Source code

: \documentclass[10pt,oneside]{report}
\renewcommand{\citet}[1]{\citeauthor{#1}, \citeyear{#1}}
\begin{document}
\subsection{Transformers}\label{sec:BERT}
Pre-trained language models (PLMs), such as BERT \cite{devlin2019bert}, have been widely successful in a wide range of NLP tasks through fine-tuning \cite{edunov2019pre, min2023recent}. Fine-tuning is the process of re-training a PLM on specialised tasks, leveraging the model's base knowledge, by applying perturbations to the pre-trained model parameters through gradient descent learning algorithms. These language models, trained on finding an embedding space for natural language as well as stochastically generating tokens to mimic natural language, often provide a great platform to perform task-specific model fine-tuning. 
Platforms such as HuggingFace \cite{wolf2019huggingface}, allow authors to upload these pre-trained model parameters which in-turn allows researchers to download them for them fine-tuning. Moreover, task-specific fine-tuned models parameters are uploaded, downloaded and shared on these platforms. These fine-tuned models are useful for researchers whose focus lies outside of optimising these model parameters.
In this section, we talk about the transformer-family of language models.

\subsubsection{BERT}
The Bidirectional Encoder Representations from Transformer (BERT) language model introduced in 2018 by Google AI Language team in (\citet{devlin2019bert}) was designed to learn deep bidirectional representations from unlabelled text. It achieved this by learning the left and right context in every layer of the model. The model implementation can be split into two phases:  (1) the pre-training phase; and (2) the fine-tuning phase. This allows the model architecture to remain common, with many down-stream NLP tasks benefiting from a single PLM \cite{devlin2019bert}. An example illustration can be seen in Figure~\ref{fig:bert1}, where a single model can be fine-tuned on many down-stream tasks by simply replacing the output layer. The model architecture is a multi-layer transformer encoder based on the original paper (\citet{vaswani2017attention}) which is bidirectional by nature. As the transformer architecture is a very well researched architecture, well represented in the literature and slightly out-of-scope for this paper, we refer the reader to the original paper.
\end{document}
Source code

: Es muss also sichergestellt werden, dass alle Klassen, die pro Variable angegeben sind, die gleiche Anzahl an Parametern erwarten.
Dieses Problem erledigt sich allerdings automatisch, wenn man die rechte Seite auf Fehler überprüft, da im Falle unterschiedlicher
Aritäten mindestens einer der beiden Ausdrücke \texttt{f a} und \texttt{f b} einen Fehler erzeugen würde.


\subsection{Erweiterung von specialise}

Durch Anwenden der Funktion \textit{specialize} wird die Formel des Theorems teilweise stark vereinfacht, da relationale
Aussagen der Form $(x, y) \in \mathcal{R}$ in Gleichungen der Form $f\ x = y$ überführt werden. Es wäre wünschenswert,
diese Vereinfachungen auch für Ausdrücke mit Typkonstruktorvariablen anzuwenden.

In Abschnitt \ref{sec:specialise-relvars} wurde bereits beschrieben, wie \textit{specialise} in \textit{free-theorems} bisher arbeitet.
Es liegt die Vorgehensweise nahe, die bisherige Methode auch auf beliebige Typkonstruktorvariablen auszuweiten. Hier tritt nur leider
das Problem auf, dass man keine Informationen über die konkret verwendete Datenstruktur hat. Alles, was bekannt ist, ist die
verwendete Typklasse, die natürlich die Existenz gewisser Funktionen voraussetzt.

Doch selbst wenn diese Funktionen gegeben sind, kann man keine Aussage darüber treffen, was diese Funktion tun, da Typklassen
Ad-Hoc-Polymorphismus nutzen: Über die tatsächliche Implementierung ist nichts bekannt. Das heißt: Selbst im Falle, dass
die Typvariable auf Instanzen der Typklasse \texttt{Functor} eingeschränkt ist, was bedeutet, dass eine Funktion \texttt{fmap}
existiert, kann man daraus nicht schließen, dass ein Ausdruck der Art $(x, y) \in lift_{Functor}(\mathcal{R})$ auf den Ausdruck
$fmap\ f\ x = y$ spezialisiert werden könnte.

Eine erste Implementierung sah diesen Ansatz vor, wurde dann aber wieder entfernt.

Action item |
Would you please copy the lines above, from the one holding "Durch Anwenden der" through the last, and nothing else?

Answer |
Durch Anwenden der Funktion \textit{specialize} wird die Formel des Theorems teilweise stark vereinfacht, da relationale
Aussagen der Form $(x, y) \in \mathcal{R}$ in Gleichungen der Form $f\ x = y$ überführt werden. Es wäre wünschenswert,
diese Vereinfachungen auch für Ausdrücke mit Typkonstruktorvariablen anzuwenden.

In Abschnitt \ref{sec:specialise-relvars} wurde bereits beschrieben, wie \textit{specialise} in \textit{free-theorems} bisher arbeitet.
Es liegt die Vorgehensweise nahe, die bisherige Methode auch auf beliebige Typkonstruktorvariablen auszuweiten. Hier tritt nur leider
das Problem auf, dass man keine Informationen über die konkret verwendete Datenstruktur hat. Alles, was bekannt ist, ist die
verwendete Typklasse, die natürlich die Existenz gewisser Funktionen voraussetzt.

Doch selbst wenn diese Funktionen gegeben sind, kann man keine Aussage darüber treffen, was diese Funktion tun, da Typklassen
Ad-Hoc-Polymorphismus nutzen: Über die tatsächliche Implementierung ist nichts bekannt. Das heißt: Selbst im Falle, dass
die Typvariable auf Instanzen der Typklasse \texttt{Functor} eingeschränkt ist, was bedeutet, dass eine Funktion \texttt{fmap}
existiert, kann man daraus nicht schließen, dass ein Ausdruck der Art $(x, y) \in lift_{Functor}(\mathcal{R})$ auf den Ausdruck
$fmap\ f\ x = y$ spezialisiert werden könnte.

Eine erste Implementierung sah diesen Ansatz vor, wurde dann aber wieder entfernt.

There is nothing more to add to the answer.